▶ _WHAT NEEDS TO BE DONE_
Count up the lines below where the word "paradise" shows up, and respond with the number alone.

▶ _DATASET ENTRIES_
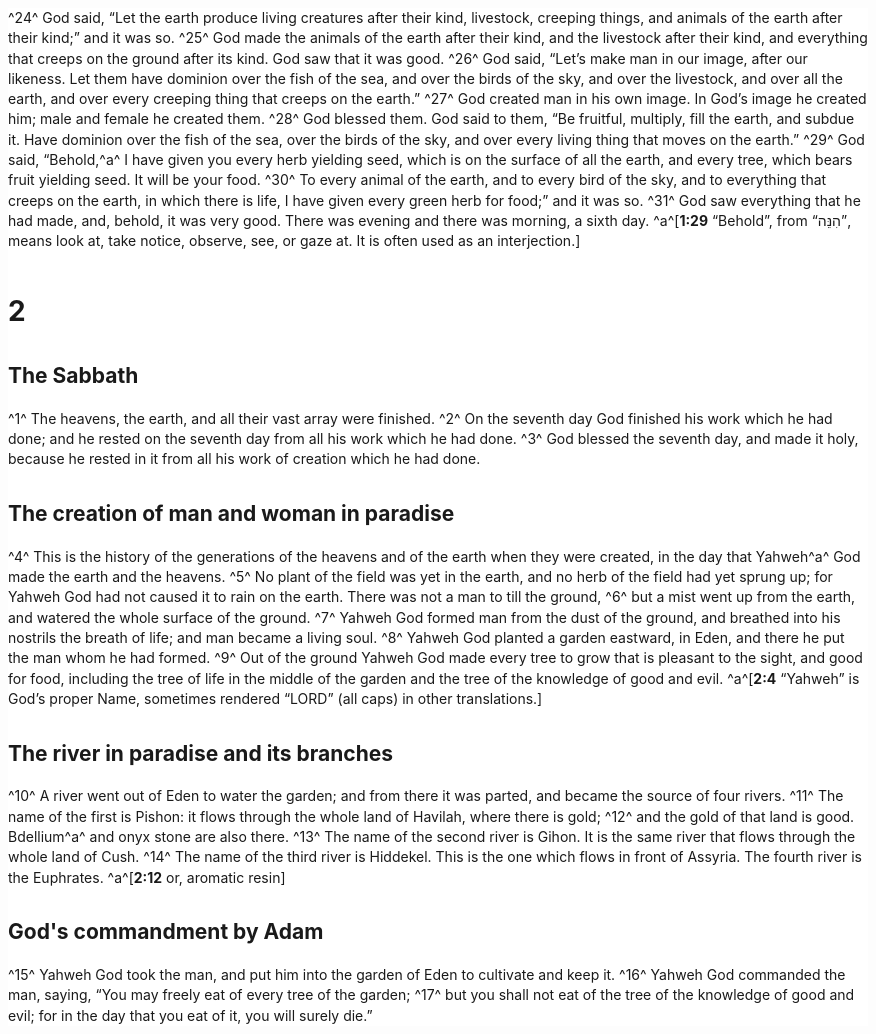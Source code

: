 ^24^ God said, “Let the earth produce living creatures after their kind, livestock, creeping things, and animals of the earth after their kind;” and it was so. ^25^ God made the animals of the earth after their kind, and the livestock after their kind, and everything that creeps on the ground after its kind. God saw that it was good. ^26^ God said, “Let’s make man in our image, after our likeness. Let them have dominion over the fish of the sea, and over the birds of the sky, and over the livestock, and over all the earth, and over every creeping thing that creeps on the earth.” ^27^ God created man in his own image. In God’s image he created him; male and female he created them. ^28^ God blessed them. God said to them, “Be fruitful, multiply, fill the earth, and subdue it. Have dominion over the fish of the sea, over the birds of the sky, and over every living thing that moves on the earth.” ^29^ God said, “Behold,^a^ I have given you every herb yielding seed, which is on the surface of all the earth, and every tree, which bears fruit yielding seed. It will be your food. ^30^ To every animal of the earth, and to every bird of the sky, and to everything that creeps on the earth, in which there is life, I have given every green herb for food;” and it was so. ^31^ God saw everything that he had made, and, behold, it was very good. There was evening and there was morning, a sixth day. 
^a^[**1:29** “Behold”, from “הִנֵּה”, means look at, take notice, observe, see, or gaze at. It is often used as an interjection.]

# 2 
## The Sabbath
^1^ The heavens, the earth, and all their vast array were finished. ^2^ On the seventh day God finished his work which he had done; and he rested on the seventh day from all his work which he had done. ^3^ God blessed the seventh day, and made it holy, because he rested in it from all his work of creation which he had done.

## The creation of man and woman in paradise
^4^ This is the history of the generations of the heavens and of the earth when they were created, in the day that Yahweh^a^ God made the earth and the heavens. ^5^ No plant of the field was yet in the earth, and no herb of the field had yet sprung up; for Yahweh God had not caused it to rain on the earth. There was not a man to till the ground, ^6^ but a mist went up from the earth, and watered the whole surface of the ground. ^7^ Yahweh God formed man from the dust of the ground, and breathed into his nostrils the breath of life; and man became a living soul. ^8^ Yahweh God planted a garden eastward, in Eden, and there he put the man whom he had formed. ^9^ Out of the ground Yahweh God made every tree to grow that is pleasant to the sight, and good for food, including the tree of life in the middle of the garden and the tree of the knowledge of good and evil.
^a^[**2:4** “Yahweh” is God’s proper Name, sometimes rendered “LORD” (all caps) in other translations.]

## The river in paradise and its branches
^10^ A river went out of Eden to water the garden; and from there it was parted, and became the source of four rivers. ^11^ The name of the first is Pishon: it flows through the whole land of Havilah, where there is gold; ^12^ and the gold of that land is good. Bdellium^a^ and onyx stone are also there. ^13^ The name of the second river is Gihon. It is the same river that flows through the whole land of Cush. ^14^ The name of the third river is Hiddekel. This is the one which flows in front of Assyria. The fourth river is the Euphrates.
^a^[**2:12** or, aromatic resin]

## God's commandment by Adam
^15^ Yahweh God took the man, and put him into the garden of Eden to cultivate and keep it. ^16^ Yahweh God commanded the man, saying, “You may freely eat of every tree of the garden; ^17^ but you shall not eat of the tree of the knowledge of good and evil; for in the day that you eat of it, you will surely die.”
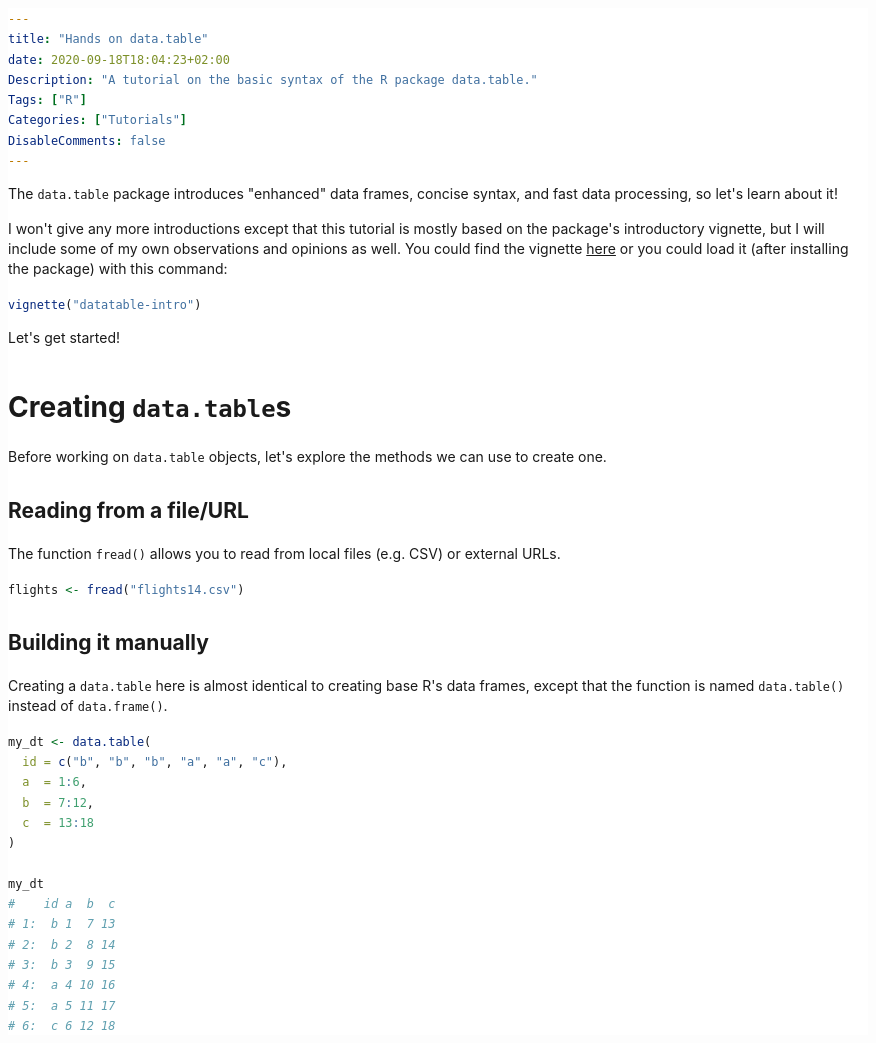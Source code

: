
 ```yaml
---
title: "Hands on data.table"
date: 2020-09-18T18:04:23+02:00
Description: "A tutorial on the basic syntax of the R package data.table."
Tags: ["R"]
Categories: ["Tutorials"]
DisableComments: false
---
```


The `data.table` package introduces "enhanced" data frames, concise syntax, and
fast data processing, so let's learn about it!

I won't give any more introductions except that this tutorial is mostly based on
the package's introductory vignette, but I will include some of my own
observations and opinions as well. You could find the vignette
[here](https://cran.r-project.org/web/packages/data.table/vignettes/datatable-intro.html)
or you could load it (after installing the package) with this command:

```r
vignette("datatable-intro")
```

Let's get started!

# Creating `data.table`s

Before working on `data.table` objects, let's explore the methods we can use to
create one.

## Reading from a file/URL

The function `fread()` allows you to read from local files (e.g. CSV) or
external URLs.

```r
flights <- fread("flights14.csv")
```

## Building it manually

Creating a `data.table` here is almost identical to creating base R's data
frames, except that the function is named `data.table()` instead of
`data.frame()`.

```r
my_dt <- data.table(
  id = c("b", "b", "b", "a", "a", "c"),
  a  = 1:6,
  b  = 7:12,
  c  = 13:18
)

my_dt
#    id a  b  c
# 1:  b 1  7 13
# 2:  b 2  8 14
# 3:  b 3  9 15
# 4:  a 4 10 16
# 5:  a 5 11 17
# 6:  c 6 12 18
```
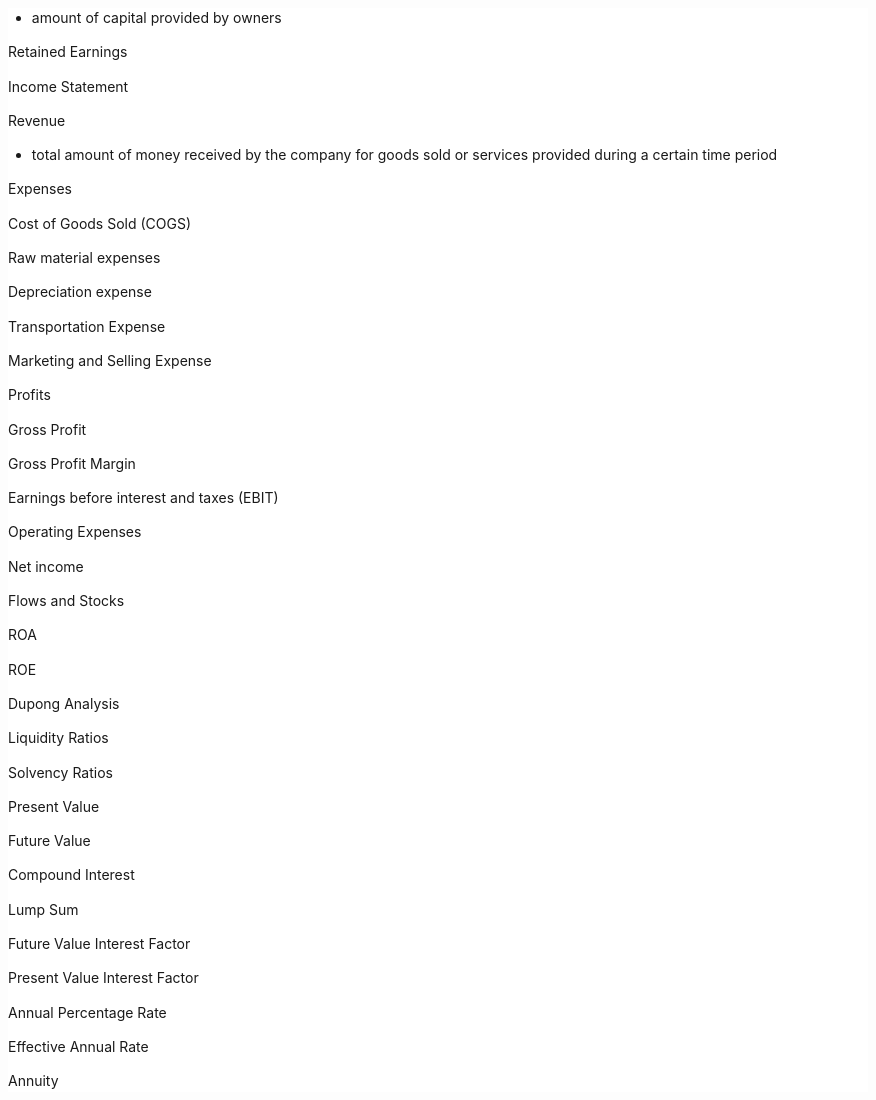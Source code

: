 - amount of capital provided by owners

Retained Earnings

Income Statement

Revenue

- total amount of money received by the company for goods sold or services provided during a certain time period

Expenses

Cost of Goods Sold (COGS)

Raw material expenses

Depreciation expense

Transportation Expense

Marketing and Selling Expense

Profits

Gross Profit

Gross Profit Margin

Earnings before interest and taxes (EBIT)

Operating Expenses

Net income

Flows and Stocks

ROA

ROE

Dupong Analysis

Liquidity Ratios

Solvency Ratios

Present Value

Future Value

Compound Interest

Lump Sum

Future Value Interest Factor

Present Value Interest Factor

Annual Percentage Rate

Effective Annual Rate

Annuity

▶ _TASK ANSWER_
2